ASSIGNMENT: Each line from the one containing "This repository will have hello program" to the end of the listing below must be retyped exactly, with no line left out and none added.

GIVEN ENTRIES:

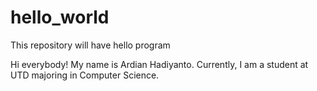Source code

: # hello_world
This repository will have hello program 

Hi everybody!
My name is Ardian Hadiyanto.
Currently, I am a student at UTD majoring in Computer Science.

TASK OUTPUT:
This repository will have hello program 

Hi everybody!
My name is Ardian Hadiyanto.
Currently, I am a student at UTD majoring in Computer Science.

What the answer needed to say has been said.